The control system 40 may include one or more controllers 42, 44 that may be provided at separate locations of the aircraft 1. For instance, aircraft controller(s) 42, or avionics controller(s), which may include a flight management computer and a flight control computer, may be located inside or near a cabin of the aircraft 1. Engine controller(s) 44, for example an electronic engine controller (EEC) which may be a full authority digital engine controller (FADEC), may be located onboard the engine 10. The aircraft 1 also comprises a thrust control input device 50, typically provided in the form of one or more thrust levers (or power levers), that is electronically coupled to the engine 10 via the control system 40. The thrust control input device 50 can be used to selectively, at least under certain circumstances, send an input signal (such as a signal indicative of a Power Lever Angle (PLA)) to the engine 10 to demand the production of thrust or reverse thrust. Also provided on the aircraft 1 are sensors 60 capable of monitoring aircraft system(s). The sensors 60 that are capable of generating signals indicative of aircraft position, aircraft flight status (i.e., on-ground or in-flight), aircraft flight dynamics, and/or operational status of corresponding aircraft systems or devices may be referred to as aircraft sensors 62. The aircraft sensors 62 may include at least one reverse thrust demand sensor 62a that is configured for detecting whether the thrust control input device 50 is in a position associated with a reverse thrust demand. The reverse thrust demand sensor 62a may for example be a switch that is arranged relative to a lever of the thrust control input device 50 to be in an active state when the lever is in a position associated with a reverse thrust demand and in an inactive state in any other position.

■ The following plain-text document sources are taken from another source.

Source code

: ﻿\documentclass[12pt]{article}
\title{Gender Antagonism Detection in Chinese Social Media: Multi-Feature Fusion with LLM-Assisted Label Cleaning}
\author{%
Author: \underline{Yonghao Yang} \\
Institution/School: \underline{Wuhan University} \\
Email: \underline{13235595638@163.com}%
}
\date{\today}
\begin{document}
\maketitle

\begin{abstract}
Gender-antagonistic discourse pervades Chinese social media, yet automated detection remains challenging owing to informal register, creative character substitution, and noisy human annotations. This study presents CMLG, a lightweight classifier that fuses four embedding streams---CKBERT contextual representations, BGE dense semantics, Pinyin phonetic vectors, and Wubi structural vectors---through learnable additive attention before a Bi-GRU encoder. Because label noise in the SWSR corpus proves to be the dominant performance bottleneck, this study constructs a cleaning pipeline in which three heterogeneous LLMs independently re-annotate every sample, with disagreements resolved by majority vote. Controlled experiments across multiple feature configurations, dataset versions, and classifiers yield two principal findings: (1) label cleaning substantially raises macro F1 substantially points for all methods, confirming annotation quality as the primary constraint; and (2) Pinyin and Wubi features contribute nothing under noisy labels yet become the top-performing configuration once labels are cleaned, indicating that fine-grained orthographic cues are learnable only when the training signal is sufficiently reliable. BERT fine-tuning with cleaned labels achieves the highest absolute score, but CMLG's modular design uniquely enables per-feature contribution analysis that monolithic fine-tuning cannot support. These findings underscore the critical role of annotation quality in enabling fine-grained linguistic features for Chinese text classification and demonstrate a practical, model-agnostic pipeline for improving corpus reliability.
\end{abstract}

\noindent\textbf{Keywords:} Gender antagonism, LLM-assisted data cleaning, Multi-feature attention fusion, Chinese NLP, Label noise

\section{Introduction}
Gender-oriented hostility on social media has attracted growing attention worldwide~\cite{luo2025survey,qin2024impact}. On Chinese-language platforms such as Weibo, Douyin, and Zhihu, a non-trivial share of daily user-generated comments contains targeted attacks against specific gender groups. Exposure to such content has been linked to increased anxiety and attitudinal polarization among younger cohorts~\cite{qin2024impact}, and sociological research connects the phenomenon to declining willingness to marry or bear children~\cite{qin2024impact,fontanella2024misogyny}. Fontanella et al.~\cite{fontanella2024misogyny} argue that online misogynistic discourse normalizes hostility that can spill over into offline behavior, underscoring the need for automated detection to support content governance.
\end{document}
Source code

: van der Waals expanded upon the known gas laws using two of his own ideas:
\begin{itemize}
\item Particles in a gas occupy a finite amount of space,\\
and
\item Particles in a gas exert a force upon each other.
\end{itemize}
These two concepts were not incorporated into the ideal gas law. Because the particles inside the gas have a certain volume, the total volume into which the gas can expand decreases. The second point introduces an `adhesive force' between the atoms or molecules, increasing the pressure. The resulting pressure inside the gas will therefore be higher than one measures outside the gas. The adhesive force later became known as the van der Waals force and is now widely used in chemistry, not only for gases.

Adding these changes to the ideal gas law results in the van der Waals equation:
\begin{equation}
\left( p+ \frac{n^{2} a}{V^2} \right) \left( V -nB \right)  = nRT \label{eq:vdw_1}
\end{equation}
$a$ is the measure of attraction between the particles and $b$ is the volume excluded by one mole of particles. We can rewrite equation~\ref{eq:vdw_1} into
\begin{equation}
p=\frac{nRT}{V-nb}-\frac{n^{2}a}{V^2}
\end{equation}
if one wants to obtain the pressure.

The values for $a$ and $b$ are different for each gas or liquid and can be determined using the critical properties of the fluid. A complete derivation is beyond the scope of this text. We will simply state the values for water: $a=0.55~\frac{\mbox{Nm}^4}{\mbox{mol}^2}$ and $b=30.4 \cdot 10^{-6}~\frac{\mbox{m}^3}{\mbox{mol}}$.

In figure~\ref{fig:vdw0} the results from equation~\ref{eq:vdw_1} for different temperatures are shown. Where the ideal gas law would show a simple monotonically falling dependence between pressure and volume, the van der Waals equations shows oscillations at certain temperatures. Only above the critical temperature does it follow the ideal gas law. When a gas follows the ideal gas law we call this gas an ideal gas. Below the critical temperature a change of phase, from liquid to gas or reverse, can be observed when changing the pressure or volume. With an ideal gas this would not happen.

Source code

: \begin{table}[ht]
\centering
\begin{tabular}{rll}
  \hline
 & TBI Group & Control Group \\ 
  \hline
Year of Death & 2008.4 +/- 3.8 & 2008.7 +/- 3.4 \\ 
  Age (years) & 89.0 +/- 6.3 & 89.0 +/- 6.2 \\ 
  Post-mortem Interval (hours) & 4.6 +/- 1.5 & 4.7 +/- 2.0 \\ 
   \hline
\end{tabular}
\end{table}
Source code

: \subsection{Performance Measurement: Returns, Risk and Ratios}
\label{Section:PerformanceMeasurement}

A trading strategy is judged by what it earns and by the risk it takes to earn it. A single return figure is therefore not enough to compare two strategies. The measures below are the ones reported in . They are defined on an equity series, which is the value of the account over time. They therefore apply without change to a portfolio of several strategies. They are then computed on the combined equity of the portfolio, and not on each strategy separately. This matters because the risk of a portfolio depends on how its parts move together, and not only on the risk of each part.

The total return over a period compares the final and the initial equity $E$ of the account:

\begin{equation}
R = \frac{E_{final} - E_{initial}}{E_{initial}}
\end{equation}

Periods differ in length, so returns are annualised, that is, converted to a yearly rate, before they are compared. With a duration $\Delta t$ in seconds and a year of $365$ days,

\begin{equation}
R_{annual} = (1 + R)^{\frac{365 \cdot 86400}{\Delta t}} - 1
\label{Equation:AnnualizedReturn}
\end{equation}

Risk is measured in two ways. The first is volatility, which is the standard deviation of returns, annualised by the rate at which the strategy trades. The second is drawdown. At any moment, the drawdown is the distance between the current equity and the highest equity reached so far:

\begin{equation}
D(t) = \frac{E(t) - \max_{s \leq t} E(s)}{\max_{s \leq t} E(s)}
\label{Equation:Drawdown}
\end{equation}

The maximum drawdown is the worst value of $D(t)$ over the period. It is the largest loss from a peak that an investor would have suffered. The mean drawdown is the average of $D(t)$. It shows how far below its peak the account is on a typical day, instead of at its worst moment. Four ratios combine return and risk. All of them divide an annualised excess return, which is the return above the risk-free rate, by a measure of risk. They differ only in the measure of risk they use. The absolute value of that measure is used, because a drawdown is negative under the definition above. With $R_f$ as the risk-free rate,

In implementations in which the lever can be used to selectively demand forward thrust and reverse thrust, the reverse thrust demand sensor 62a may be in the inactive state when the lever is either in a neutral/idle position or in any position associated with a forward thrust demand. In implementations in which the lever is dedicated to reverse thrust, the reverse thrust demand sensor 62a may be in the inactive state when the lever is in an off position, and in the active state when the lever is in any other position.

Among the sensors 60 are engine sensors 64 that are dedicated to monitoring the engine 10. The engine sensors 64 typically include system reliability sensors 64a, one or more of which may for example be arranged relative to an oil system of the engine 10 to indicate whether the oil pressure supplied by the oil system to hydraulically-operated system(s) of the engine 10 (for example the reverse thrust system 30) is suitable. The engine sensors 64 also typically include performance sensors 64b for monitoring for example rotation speed, pressure and temperature of different engine components. While a given sensor 60 may be dedicated to detecting the aircraft flight status, the aircraft flight status may also be inferred from signals generated by one or more other sensor(s) 60 of the aircraft 1, for example performance sensor(s) 64b. Certain aircraft systems (or components), for example the above-mentioned thrust control input device 50 and/or engine system(s) such as the oil system, may be referred to as trusted systems of the aircraft 1, and the sensors 60 dedicated to monitoring such trusted system(s) may be said to generate so-called operation signal(s) indicative of whether the associated trusted system is operative (i.e., the trusted system is “on” or “active”, in some cases meaning that it operates at least at a certain minimum level) or inoperative (i.e., the trusted system is “off” or “inactive”, in some cases meaning that it operates below the minimum level). For example, the reverse thrust demand sensor 62a may generate such operation signal(s) indicative of whether it is in the active state (i.e., operative) or in the inactive state (i.e., inoperative). As will be described henceforth, in certain typical aircraft, the availability of the reverse thrust system 30 may in some cases be limited due to such operation signal being indicative of a trusted system being inoperative.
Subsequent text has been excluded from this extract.